- EXERCISE DATA
■ ■ ■ ■ ■ ■ ■

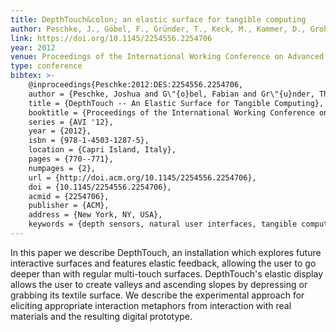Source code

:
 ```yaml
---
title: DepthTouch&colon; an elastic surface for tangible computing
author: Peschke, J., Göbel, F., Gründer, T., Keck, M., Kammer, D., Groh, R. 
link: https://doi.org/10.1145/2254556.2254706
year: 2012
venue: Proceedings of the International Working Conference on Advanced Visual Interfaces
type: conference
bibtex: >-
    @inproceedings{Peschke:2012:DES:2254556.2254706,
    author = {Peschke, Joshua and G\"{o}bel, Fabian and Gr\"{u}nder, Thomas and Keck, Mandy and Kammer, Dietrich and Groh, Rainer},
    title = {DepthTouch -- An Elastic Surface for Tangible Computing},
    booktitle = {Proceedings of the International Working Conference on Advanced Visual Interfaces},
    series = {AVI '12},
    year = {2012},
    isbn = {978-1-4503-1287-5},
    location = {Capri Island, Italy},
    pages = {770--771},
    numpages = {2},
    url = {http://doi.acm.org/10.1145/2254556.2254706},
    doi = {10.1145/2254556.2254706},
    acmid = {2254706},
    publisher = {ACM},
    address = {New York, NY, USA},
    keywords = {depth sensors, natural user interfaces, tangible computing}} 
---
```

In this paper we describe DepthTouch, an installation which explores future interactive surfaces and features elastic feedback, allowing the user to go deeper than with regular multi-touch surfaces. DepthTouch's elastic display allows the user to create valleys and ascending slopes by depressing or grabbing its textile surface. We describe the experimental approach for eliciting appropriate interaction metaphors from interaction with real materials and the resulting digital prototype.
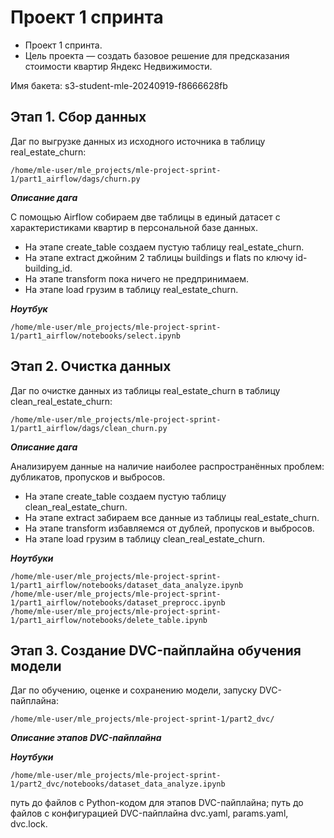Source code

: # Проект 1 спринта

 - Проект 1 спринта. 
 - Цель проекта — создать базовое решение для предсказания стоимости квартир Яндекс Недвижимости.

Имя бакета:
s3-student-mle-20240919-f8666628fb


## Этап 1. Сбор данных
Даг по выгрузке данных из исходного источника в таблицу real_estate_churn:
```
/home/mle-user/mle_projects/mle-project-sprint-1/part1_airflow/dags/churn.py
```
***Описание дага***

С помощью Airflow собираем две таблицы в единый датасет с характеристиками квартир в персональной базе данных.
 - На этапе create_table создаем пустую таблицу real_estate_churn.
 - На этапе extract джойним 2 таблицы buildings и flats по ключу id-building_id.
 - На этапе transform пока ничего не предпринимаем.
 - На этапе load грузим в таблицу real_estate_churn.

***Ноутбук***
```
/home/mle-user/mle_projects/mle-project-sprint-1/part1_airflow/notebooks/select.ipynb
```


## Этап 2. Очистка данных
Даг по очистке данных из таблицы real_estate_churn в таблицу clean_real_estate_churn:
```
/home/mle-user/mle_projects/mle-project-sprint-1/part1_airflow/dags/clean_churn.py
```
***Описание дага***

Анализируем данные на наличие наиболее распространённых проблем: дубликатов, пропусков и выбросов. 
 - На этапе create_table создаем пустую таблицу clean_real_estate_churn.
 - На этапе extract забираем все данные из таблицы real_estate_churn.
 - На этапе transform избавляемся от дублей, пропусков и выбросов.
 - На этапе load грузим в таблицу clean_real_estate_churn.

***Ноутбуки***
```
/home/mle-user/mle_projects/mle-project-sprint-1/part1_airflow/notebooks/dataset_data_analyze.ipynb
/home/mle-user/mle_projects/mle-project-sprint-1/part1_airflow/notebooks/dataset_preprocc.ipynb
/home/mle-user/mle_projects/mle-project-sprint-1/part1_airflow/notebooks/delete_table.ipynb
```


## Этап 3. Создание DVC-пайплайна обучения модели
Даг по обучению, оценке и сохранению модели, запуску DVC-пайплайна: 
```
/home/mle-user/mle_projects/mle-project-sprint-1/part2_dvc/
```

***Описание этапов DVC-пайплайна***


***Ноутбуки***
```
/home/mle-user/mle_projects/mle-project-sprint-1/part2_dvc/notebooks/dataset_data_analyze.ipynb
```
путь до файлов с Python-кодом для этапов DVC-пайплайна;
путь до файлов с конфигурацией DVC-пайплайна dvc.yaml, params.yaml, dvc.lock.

■ ■ ■ ■ ■ ■ ■

- ASSIGNMENT
Now reproduce all of the entries precisely, with no pictures in the copy.

- ANSWER SPACE
Source code

:
 ```yaml
---
title: DepthTouch&colon; an elastic surface for tangible computing
author: Peschke, J., Göbel, F., Gründer, T., Keck, M., Kammer, D., Groh, R. 
link: https://doi.org/10.1145/2254556.2254706
year: 2012
venue: Proceedings of the International Working Conference on Advanced Visual Interfaces
type: conference
bibtex: >-
    @inproceedings{Peschke:2012:DES:2254556.2254706,
    author = {Peschke, Joshua and G\"{o}bel, Fabian and Gr\"{u}nder, Thomas and Keck, Mandy and Kammer, Dietrich and Groh, Rainer},
    title = {DepthTouch -- An Elastic Surface for Tangible Computing},
    booktitle = {Proceedings of the International Working Conference on Advanced Visual Interfaces},
    series = {AVI '12},
    year = {2012},
    isbn = {978-1-4503-1287-5},
    location = {Capri Island, Italy},
    pages = {770--771},
    numpages = {2},
    url = {http://doi.acm.org/10.1145/2254556.2254706},
    doi = {10.1145/2254556.2254706},
    acmid = {2254706},
    publisher = {ACM},
    address = {New York, NY, USA},
    keywords = {depth sensors, natural user interfaces, tangible computing}} 
---
```

In this paper we describe DepthTouch, an installation which explores future interactive surfaces and features elastic feedback, allowing the user to go deeper than with regular multi-touch surfaces. DepthTouch's elastic display allows the user to create valleys and ascending slopes by depressing or grabbing its textile surface. We describe the experimental approach for eliciting appropriate interaction metaphors from interaction with real materials and the resulting digital prototype.
Source code

: # Проект 1 спринта

 - Проект 1 спринта. 
 - Цель проекта — создать базовое решение для предсказания стоимости квартир Яндекс Недвижимости.

Имя бакета:
s3-student-mle-20240919-f8666628fb


## Этап 1. Сбор данных
Даг по выгрузке данных из исходного источника в таблицу real_estate_churn:
```
/home/mle-user/mle_projects/mle-project-sprint-1/part1_airflow/dags/churn.py
```
***Описание дага***

С помощью Airflow собираем две таблицы в единый датасет с характеристиками квартир в персональной базе данных.
 - На этапе create_table создаем пустую таблицу real_estate_churn.
 - На этапе extract джойним 2 таблицы buildings и flats по ключу id-building_id.
 - На этапе transform пока ничего не предпринимаем.
 - На этапе load грузим в таблицу real_estate_churn.

***Ноутбук***
```
/home/mle-user/mle_projects/mle-project-sprint-1/part1_airflow/notebooks/select.ipynb
```


## Этап 2. Очистка данных
Даг по очистке данных из таблицы real_estate_churn в таблицу clean_real_estate_churn:
```
/home/mle-user/mle_projects/mle-project-sprint-1/part1_airflow/dags/clean_churn.py
```
***Описание дага***

Анализируем данные на наличие наиболее распространённых проблем: дубликатов, пропусков и выбросов. 
 - На этапе create_table создаем пустую таблицу clean_real_estate_churn.
 - На этапе extract забираем все данные из таблицы real_estate_churn.
 - На этапе transform избавляемся от дублей, пропусков и выбросов.
 - На этапе load грузим в таблицу clean_real_estate_churn.

***Ноутбуки***
```
/home/mle-user/mle_projects/mle-project-sprint-1/part1_airflow/notebooks/dataset_data_analyze.ipynb
/home/mle-user/mle_projects/mle-project-sprint-1/part1_airflow/notebooks/dataset_preprocc.ipynb
/home/mle-user/mle_projects/mle-project-sprint-1/part1_airflow/notebooks/delete_table.ipynb
```


## Этап 3. Создание DVC-пайплайна обучения модели
Даг по обучению, оценке и сохранению модели, запуску DVC-пайплайна: 
```
/home/mle-user/mle_projects/mle-project-sprint-1/part2_dvc/
```

***Описание этапов DVC-пайплайна***


***Ноутбуки***
```
/home/mle-user/mle_projects/mle-project-sprint-1/part2_dvc/notebooks/dataset_data_analyze.ipynb
```
путь до файлов с Python-кодом для этапов DVC-пайплайна;
путь до файлов с конфигурацией DVC-пайплайна dvc.yaml, params.yaml, dvc.lock.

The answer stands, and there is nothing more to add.